According to a report from CryptoRank, the second quarter of 2026 set an all-time record for cryptocurrency exploits, with 85 incidents resulting in approximately $775 million stolen — the highest number of hacks ever recorded in a single quarter. The first half of the year saw a total of 121 DeFi attacks and $942 million in losses, while total value locked (TVL) in DeFi protocols continued its monthly decline from $115.3 billion in January to just over $70 billion in late June.
Drift Protocol and KelpDAO account for the bulk of losses
Two back-to-back attacks in April were responsible for more than half of the 2026 DeFi losses so far. Drift Protocol lost $285 million after attackers used social engineering to trick Drift Security Council multisig signers into pre-signing transactions that carried hidden admin authorizations. Blockchain intelligence firm TRM Labs traced the operation to North Korean hacking outfits, noting that preparations began on-chain as early as March 11 with a 10 ETH withdrawal from Tornado Cash — preceded by months of in-person meetings between Pyongyang proxies and Drift employees.
Less than three weeks later, the Lazarus Group struck KelpDAO, exploiting its LayerZero bridge infrastructure. The attackers forged a cross-chain message after compromising two remote procedure call nodes used by LayerZero’s Decentralized Verifier Network, while a third node was hit with a DDoS attack, forcing the system to rely on compromised verifiers. This allowed the minting of approximately $290 million worth of rsETH on Ethereum without burning the corresponding assets on Unichain.

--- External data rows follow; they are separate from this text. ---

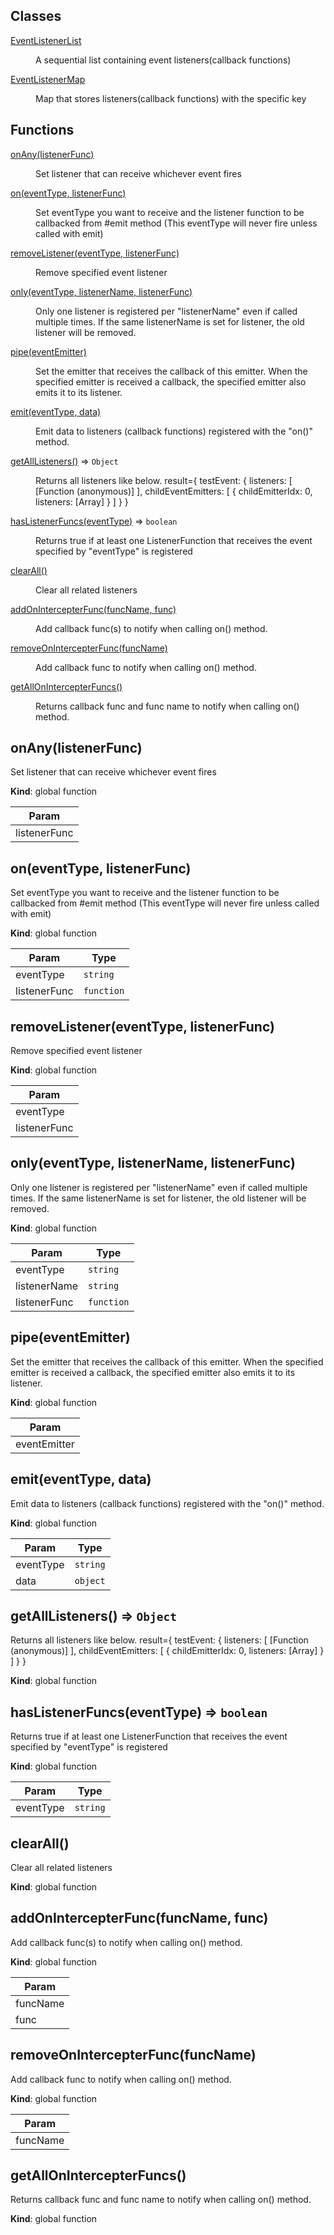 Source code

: ## Classes

<dl>
<dt><a href="#EventListenerList">EventListenerList</a></dt>
<dd><p>A sequential list containing event listeners(callback functions)</p>
</dd>
<dt><a href="#EventListenerMap">EventListenerMap</a></dt>
<dd><p>Map that stores listeners(callback functions) with the specific key</p>
</dd>
</dl>

## Functions

<dl>
<dt><a href="#onAny">onAny(listenerFunc)</a></dt>
<dd><p>Set listener that can receive whichever event fires</p>
</dd>
<dt><a href="#on">on(eventType, listenerFunc)</a></dt>
<dd><p>Set eventType you want to receive and the listener function to be callbacked from #emit method
 (This eventType will never fire unless called with emit)</p>
</dd>
<dt><a href="#removeListener">removeListener(eventType, listenerFunc)</a></dt>
<dd><p>Remove specified event listener</p>
</dd>
<dt><a href="#only">only(eventType, listenerName, listenerFunc)</a></dt>
<dd><p>Only one listener is registered per &quot;listenerName&quot; even if called multiple times.
If the same listenerName is set for listener, the old listener will be removed.</p>
</dd>
<dt><a href="#pipe">pipe(eventEmitter)</a></dt>
<dd><p>Set the emitter that receives the callback of this emitter.
When the specified emitter is received a callback, the specified emitter also emits it to its listener.</p>
</dd>
<dt><a href="#emit">emit(eventType, data)</a></dt>
<dd><p>Emit data to listeners (callback functions) registered with the &quot;on()&quot; method.</p>
</dd>
<dt><a href="#getAllListeners">getAllListeners()</a> ⇒ <code>Object</code></dt>
<dd><p>Returns all listeners like below.
   result={
      testEvent: {
        listeners: [ [Function (anonymous)] ],
        childEventEmitters: [ { childEmitterIdx: 0, listeners: [Array] } ]
      }
    }</p>
</dd>
<dt><a href="#hasListenerFuncs">hasListenerFuncs(eventType)</a> ⇒ <code>boolean</code></dt>
<dd><p>Returns true if at least one ListenerFunction that receives the event specified by &quot;eventType&quot; is registered</p>
</dd>
<dt><a href="#clearAll">clearAll()</a></dt>
<dd><p>Clear all related listeners</p>
</dd>
<dt><a href="#addOnIntercepterFunc">addOnIntercepterFunc(funcName, func)</a></dt>
<dd><p>Add callback func(s) to notify when calling on() method.</p>
</dd>
<dt><a href="#removeOnIntercepterFunc">removeOnIntercepterFunc(funcName)</a></dt>
<dd><p>Add callback func to notify when calling on() method.</p>
</dd>
<dt><a href="#getAllOnIntercepterFuncs">getAllOnIntercepterFuncs()</a></dt>
<dd><p>Returns callback func and func name to notify when calling on() method.</p>
</dd>
</dl>

<a name="onAny"></a>

## onAny(listenerFunc)
Set listener that can receive whichever event fires

**Kind**: global function  

| Param |
| --- |
| listenerFunc | 

<a name="on"></a>

## on(eventType, listenerFunc)
Set eventType you want to receive and the listener function to be callbacked from #emit method
 (This eventType will never fire unless called with emit)

**Kind**: global function  

| Param | Type |
| --- | --- |
| eventType | <code>string</code> | 
| listenerFunc | <code>function</code> | 

<a name="removeListener"></a>

## removeListener(eventType, listenerFunc)
Remove specified event listener

**Kind**: global function  

| Param |
| --- |
| eventType | 
| listenerFunc | 

<a name="only"></a>

## only(eventType, listenerName, listenerFunc)
Only one listener is registered per "listenerName" even if called multiple times.
If the same listenerName is set for listener, the old listener will be removed.

**Kind**: global function  

| Param | Type |
| --- | --- |
| eventType | <code>string</code> | 
| listenerName | <code>string</code> | 
| listenerFunc | <code>function</code> | 

<a name="pipe"></a>

## pipe(eventEmitter)
Set the emitter that receives the callback of this emitter.
When the specified emitter is received a callback, the specified emitter also emits it to its listener.

**Kind**: global function  

| Param |
| --- |
| eventEmitter | 

<a name="emit"></a>

## emit(eventType, data)
Emit data to listeners (callback functions) registered with the "on()" method.

**Kind**: global function  

| Param | Type |
| --- | --- |
| eventType | <code>string</code> | 
| data | <code>object</code> | 

<a name="getAllListeners"></a>

## getAllListeners() ⇒ <code>Object</code>
Returns all listeners like below.
   result={
      testEvent: {
        listeners: [ [Function (anonymous)] ],
        childEventEmitters: [ { childEmitterIdx: 0, listeners: [Array] } ]
      }
    }

**Kind**: global function  
<a name="hasListenerFuncs"></a>

## hasListenerFuncs(eventType) ⇒ <code>boolean</code>
Returns true if at least one ListenerFunction that receives the event specified by "eventType" is registered

**Kind**: global function  

| Param | Type |
| --- | --- |
| eventType | <code>string</code> | 

<a name="clearAll"></a>

## clearAll()
Clear all related listeners

**Kind**: global function  
<a name="addOnIntercepterFunc"></a>

## addOnIntercepterFunc(funcName, func)
Add callback func(s) to notify when calling on() method.

**Kind**: global function  

| Param |
| --- |
| funcName | 
| func | 

<a name="removeOnIntercepterFunc"></a>

## removeOnIntercepterFunc(funcName)
Add callback func to notify when calling on() method.

**Kind**: global function  

| Param |
| --- |
| funcName | 

<a name="getAllOnIntercepterFuncs"></a>

## getAllOnIntercepterFuncs()
Returns callback func and func name to notify when calling on() method.

**Kind**: global function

Market impact extends beyond individual exploits
While hacks were not the sole driver of the TVL decline, CryptoRank noted that the frequency of incidents likely eroded user confidence and accelerated the rotation away from DeFi. Aave’s TVL, for instance, dropped from $26.4 billion to $14.3 billion within days of the KelpDAO attack — a 46% plunge representing $12 billion in withdrawn funds.
The current DeFi drawdown, however, has been structurally different from the 2021–2022 cycle. Stablecoin supply has grown to around $300 billion, real‑world asset tokenization is expanding, and capital is now spread across derivatives, infrastructure, and lending rather than being concentrated in a few AMMs and yield farms. Even so, only Tron (+5%) and Hyperliquid (+7%) managed to increase their TVL this year, while other major chains are deeply in the red — Plasma tumbled 74.6% and Arbitrum fell 55%.